Le cynisme selon Alexander Payne avait tendance à nous déprimer ces derniers temps. Voir la vie tout en noir, avec ses revers impitoyables et ses pauvres héros ridicules, cela dispose sans doute d’une certaine légitimité dans le monde du cinéma, où la vie en rose est bien plus souvent à l’ordre du jour. Mais de là à faire un film après l’autre sur la ringardise de l’Américain moyen, voire sur une culture toute entière et sa propension à être bête et égoïste, le réalisateur courait le risque de se répéter dans son aigreur sans complaisance. Nous sommes donc particulièrement ravis de le retrouver enfin au meilleur de sa forme, avec son film le plus abouti depuis L’Arriviste. Les quelques piques de méchanceté qui rendent Nebraska encore plus savoureux ne doivent toutefois pas nous tromper sur la nature profonde de ce beau film : un drame familial bouleversant et singulier justement parce qu’il s’identifie sans réserve avec une banalité désarmante.

Tourné dans un noir et blanc splendide, le film rappelle l’esthétique de La Dernière séance de Peter Bogdanovich. L’austérité campagnarde y est également mise au service d’un regard mi-émerveillé, mi-ennuyé par les champs qui s’étendent à perte de vue. Le décor naturel de l’Amérique profonde – celle que l’on survole ou dans laquelle on se perd par mégarde, craignant d’y tomber victime d’un tueur en série ou, pire encore, de quelques ploucs réactionnaires – fournit l’arrière-plan quasiment neutre d’une histoire qui l’est déjà beaucoup moins.
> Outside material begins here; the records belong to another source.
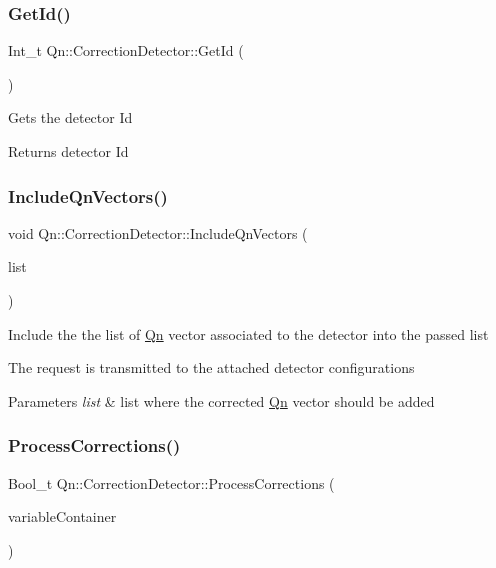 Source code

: \subsubsection{\texorpdfstring{Get\+Id()}{GetId()}}
{\footnotesize\ttfamily Int\+\_\+t Qn\+::\+Correction\+Detector\+::\+Get\+Id (\begin{DoxyParamCaption}{ }\end{DoxyParamCaption})\hspace{0.3cm}{\ttfamily [inline]}}

Gets the detector Id

\begin{DoxyReturn}{Returns}
detector Id 
\end{DoxyReturn}
\mbox{\label{classQn_1_1CorrectionDetector_a46b40b3743208bcf3cddd063690985e8}} 
\subsubsection{\texorpdfstring{Include\+Qn\+Vectors()}{IncludeQnVectors()}}
{\footnotesize\ttfamily void Qn\+::\+Correction\+Detector\+::\+Include\+Qn\+Vectors (\begin{DoxyParamCaption}\item[{T\+List $\ast$}]{list }\end{DoxyParamCaption})}

Include the the list of \mbox{\hyperlink{namespaceQn}{Qn}} vector associated to the detector into the passed list

The request is transmitted to the attached detector configurations 
\begin{DoxyParams}{Parameters}
{\em list} & list where the corrected \mbox{\hyperlink{namespaceQn}{Qn}} vector should be added \\
\hline
\end{DoxyParams}
\mbox{\label{classQn_1_1CorrectionDetector_a4942a3b1f05f8a7f4d899e6ae9808338}} 
\subsubsection{\texorpdfstring{Process\+Corrections()}{ProcessCorrections()}}
{\footnotesize\ttfamily Bool\+\_\+t Qn\+::\+Correction\+Detector\+::\+Process\+Corrections (\begin{DoxyParamCaption}\item[{const double $\ast$}]{variable\+Container }\end{DoxyParamCaption})\hspace{0.3cm}{\ttfamily [inline]}}


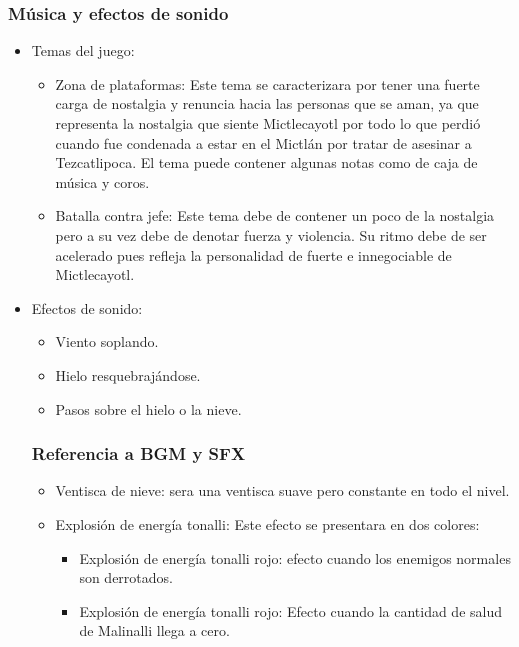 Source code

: \documentclass[11pt,letterpaper]{article}
\begin{document}
        \subsubsection{Música y efectos de sonido}
\begin{itemize} 
        \item Temas del juego:
\begin{itemize} 
        \item Zona de plataformas: Este tema se caracterizara por tener una fuerte carga de nostalgia y renuncia hacia las personas que se aman, ya que representa la nostalgia que siente Mictlecayotl por todo lo que perdió cuando fue condenada a estar en el Mictlán por tratar de asesinar a Tezcatlipoca. El tema puede contener algunas notas como de caja de música y coros.
        \item Batalla contra jefe: Este tema debe de contener un poco de la nostalgia pero a su vez debe de denotar fuerza y violencia. Su ritmo debe de ser acelerado pues refleja la personalidad de fuerte e innegociable de Mictlecayotl.
\end{itemize}
        \item Efectos de sonido:
\begin{itemize} 
        \item Viento soplando.
        \item Hielo resquebrajándose.
        \item Pasos sobre el hielo o la nieve.	
\end{itemize}

        \subsubsection{Referencia a BGM y SFX}
\begin{itemize} 
        \item Ventisca de nieve: sera una ventisca suave pero constante en todo el nivel.
\item Explosión de energía tonalli: Este efecto se presentara en dos colores:
        \begin{itemize}
                \item Explosión de energía tonalli rojo: efecto cuando los enemigos normales son derrotados.
                \item Explosión de energía tonalli rojo: Efecto cuando la cantidad de salud de Malinalli llega a cero.
        \end{itemize}
\end{itemize} 
\end{itemize} 
\end{document}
Ce sont en effet les personnages qui le peuplent qui décident de sa signification. Contrairement au conte nostalgique du début des années 1970 précité, lorsque la jeunesse était certes désœuvrée et désillusionnée, mais au moins présente, elle n’apparaît plus du tout ici. Il y a le jeune photographe qui vient prendre Woody en photo pour le journal local, soit, mais sinon tous les personnages reflètent un vieillissement de la population rurale, qui est peut-être plus désespérant que tous les portraits de bobos vaniteux que Alexander Payne nous avait pondus jusque là.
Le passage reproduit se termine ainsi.